IMF cuts global economic growth forecast

Global lending agency cites slower growth in China, India and other developing nations as main reason for downgrade.

    The IMF's forecasts assume the US partial government shutdown would last only a short period [AP]
    The IMF's forecasts assume the US partial government shutdown would last only a short period [AP]

    The International Monetary Fund has cut its global economic growth forecasts and warned that the US would harm the world economy if it fails to raise its borrowing limit.

    The international lending agency said on Tuesday that the global economy will grow 2.9 percent this year and 3.6 percent next year. Both are 0.2 percentage point lower than the group's July forecasts.

    It cited the slower growth in China, India, Brazil and other developing countries as the main reason for the downgrade.

    But the IMF also lowered its outlook for the US economic growth this year to 1.6 percent and next year to 2.6 percent. Those are 0.1 and 0.2 percentage points lower than in July, respectively.

    The fund's forecasts assume the US partial government shutdown would last only a short period. But it warned that failure to raise the US government's borrowing limit later this month could lead to a default on US debt which would push up interest rates, disrupt global financial markets and possibly push the US economy back into recession.

    "Failure to lift the debt ceiling would be a major event," said Olivier Blanchard, the IMF's chief economist.

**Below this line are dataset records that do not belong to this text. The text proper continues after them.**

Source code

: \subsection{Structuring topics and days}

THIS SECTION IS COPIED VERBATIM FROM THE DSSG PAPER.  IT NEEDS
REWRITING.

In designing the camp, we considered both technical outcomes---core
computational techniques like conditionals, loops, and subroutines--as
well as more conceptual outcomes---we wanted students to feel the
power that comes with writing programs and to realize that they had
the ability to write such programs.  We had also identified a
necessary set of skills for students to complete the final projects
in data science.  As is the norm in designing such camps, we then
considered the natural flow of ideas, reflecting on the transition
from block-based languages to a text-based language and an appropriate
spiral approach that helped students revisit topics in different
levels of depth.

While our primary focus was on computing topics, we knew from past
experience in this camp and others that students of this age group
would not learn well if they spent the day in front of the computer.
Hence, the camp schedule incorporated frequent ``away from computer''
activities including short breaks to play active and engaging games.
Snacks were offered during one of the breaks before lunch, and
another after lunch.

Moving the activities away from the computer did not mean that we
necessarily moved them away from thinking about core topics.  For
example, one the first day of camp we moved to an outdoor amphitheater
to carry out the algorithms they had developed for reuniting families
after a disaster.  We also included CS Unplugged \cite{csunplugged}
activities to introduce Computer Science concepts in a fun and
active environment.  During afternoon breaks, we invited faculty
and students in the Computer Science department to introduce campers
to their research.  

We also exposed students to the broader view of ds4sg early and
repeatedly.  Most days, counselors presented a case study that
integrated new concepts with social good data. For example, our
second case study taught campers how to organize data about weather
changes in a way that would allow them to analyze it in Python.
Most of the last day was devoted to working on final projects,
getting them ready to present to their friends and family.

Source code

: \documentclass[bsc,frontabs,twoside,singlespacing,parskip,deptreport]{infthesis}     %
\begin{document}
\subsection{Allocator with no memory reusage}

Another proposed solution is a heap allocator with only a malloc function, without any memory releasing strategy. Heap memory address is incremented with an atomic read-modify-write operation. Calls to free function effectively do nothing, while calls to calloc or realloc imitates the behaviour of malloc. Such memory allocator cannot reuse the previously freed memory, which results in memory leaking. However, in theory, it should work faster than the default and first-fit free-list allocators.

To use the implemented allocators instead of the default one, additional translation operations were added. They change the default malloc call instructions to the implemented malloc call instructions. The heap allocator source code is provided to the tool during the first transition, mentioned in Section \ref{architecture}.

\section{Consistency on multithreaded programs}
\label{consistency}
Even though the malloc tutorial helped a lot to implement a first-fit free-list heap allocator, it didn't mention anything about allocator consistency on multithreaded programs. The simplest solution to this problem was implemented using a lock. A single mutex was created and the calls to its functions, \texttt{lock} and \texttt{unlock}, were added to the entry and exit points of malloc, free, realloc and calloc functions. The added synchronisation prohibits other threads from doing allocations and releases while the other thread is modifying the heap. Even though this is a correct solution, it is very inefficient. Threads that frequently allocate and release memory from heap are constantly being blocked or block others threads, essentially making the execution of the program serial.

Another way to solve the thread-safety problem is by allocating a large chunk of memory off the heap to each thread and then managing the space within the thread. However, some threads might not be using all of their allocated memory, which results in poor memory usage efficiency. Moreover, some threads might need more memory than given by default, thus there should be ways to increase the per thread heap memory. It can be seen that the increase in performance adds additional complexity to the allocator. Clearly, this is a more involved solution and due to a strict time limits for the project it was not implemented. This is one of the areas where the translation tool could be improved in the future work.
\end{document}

    US Treasury officials say the government would quickly run out of cash and could default on its obligations if Congress doesn't approve an increase in the borrowing limit by October 17. US Treasury bonds are a key part of the international financial system and a default would have global repercussions.

    The IMF called on the Federal Reserve to clearly communicate its plans as it moves toward scaling back the bond purchases. But at the same time, it said the Reserve should continue its efforts to stimulate the economy.

    "It is time to make plans to exit (bond purchases) and zero interest rates, though it is not yet time to implement those plans," Blanchard said.

    Expansion in 2014

    Europe's economy is also benefiting as government spending cuts and tax increases ease. The IMF forecasts the 17 nations that use the euro currency will expand 1 percent next year, after shrinking 0.4 percent this year. Those estimates are mostly unchanged from July.

    Many developing countries, particularly India, have been hurt by expectations that the Federal Reserve will soon slow its $85-bn-a-month in bond purchases causing investors to pull money from India, Brazil and other emerging markets as yields on US assets picked up.

    The fund slashed its forecast for India's growth by 1.8 percentage points to 3.8 percent this year and 1.1 percentage points to 5.1 percent in 2014. It projects that Brazil's economy will expand 2.5 percent this year, the same forecast as July.

    But it no longer expects growth to accelerate in 2014. It now expects 2.5 percent growth next year, or 0.7 percentage point lower than its previous forecast.

    India's central bank has raised interest rates in an effort to stem the flow of money leaving the country, a move that has also slowed growth.

    Brazil's economy has been hampered by poor infrastructure and high inflation. That has forced its central bank to also raise interest rates.